In Q1 2024, EU imports from Ukraine dropped, exports up
In the first quarter of 2024, the European Union’s imports from Ukraine were lower than in the same quarter of 2023 while exports to the Ukraine were higher, EU statistics agency Eurostat said on May 30.
In the first quarter of 2024, imports from Ukraine (six billion euro) were lower than in the same quarter in 2023 (6.5 billion euro) while exports increased slightly from 9.6 billion euro to 9.7 billion euro in this period.
Imports peaked in the second quarter of 2022, while exports peaked in the fourth quarter of 2023. This caused the EU trade surplus with Ukraine to peak in the fourth quarter of 2023 at 4.7 billion euro.
Between the second quarter of 2023 and the first quarter of 2024, compared with one year earlier, the shares for imports from Ukraine of sunflower oil, maize, soya bean oil, iron and steel, and rape or colza seeds increased while the share for wood decreased.
Looking at the changes in Ukraine’s shares in extra-EU trade, there was little variation. Import shares fluctuated between 0.8 per cent and 1.1 per cent while export shares fluctuated between 1.1 per cent and 1.3 per cent.
The EU has adopted a regulation allowing for temporary full trade liberalisation and the suspension of trade defence measures on June 4 2022, resulting in a sharp increase in EU imports from Ukraine for several agricultural products.

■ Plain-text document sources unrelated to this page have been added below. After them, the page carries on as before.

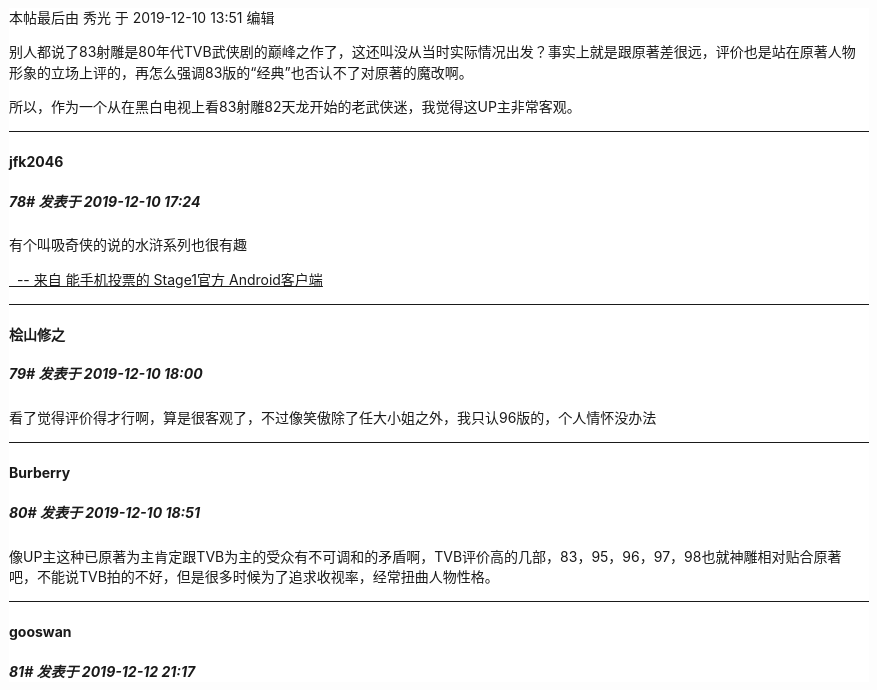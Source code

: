 

 本帖最后由 秀光 于 2019-12-10 13:51 编辑 

别人都说了83射雕是80年代TVB武侠剧的巅峰之作了，这还叫没从当时实际情况出发？事实上就是跟原著差很远，评价也是站在原著人物形象的立场上评的，再怎么强调83版的“经典”也否认不了对原著的魔改啊。

所以，作为一个从在黑白电视上看83射雕82天龙开始的老武侠迷，我觉得这UP主非常客观。







-----

####  jfk2046  
##### 78#       发表于 2019-12-10 17:24




有个叫吸奇侠的说的水浒系列也很有趣

[  -- 来自 能手机投票的 Stage1官方 Android客户端](https://www.coolapk.com/apk/140634)







-----

####  桧山修之  
##### 79#       发表于 2019-12-10 18:00




看了觉得评价得才行啊，算是很客观了，不过像笑傲除了任大小姐之外，我只认96版的，个人情怀没办法







-----

####  Burberry  
##### 80#       发表于 2019-12-10 18:51




像UP主这种已原著为主肯定跟TVB为主的受众有不可调和的矛盾啊，TVB评价高的几部，83，95，96，97，98也就神雕相对贴合原著吧，不能说TVB拍的不好，但是很多时候为了追求收视率，经常扭曲人物性格。







-----

####  gooswan  
##### 81#       发表于 2019-12-12 21:17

This caused distortions in markets for these products in countries neighbouring Ukraine, leading to the imposition of temporary restrictive measures on a series of Ukrainian foodstuff exports on May 2 2023.
These measures ended on September 15 2023 while at the same time Ukraine was to put in place effective measures to control the export of these products[
In absolute terms in value, the largest product groups exported to Ukraine in 2022 were fuels, electrical machinery, vehicles, machinery and pharmaceutical products, Eurostat said.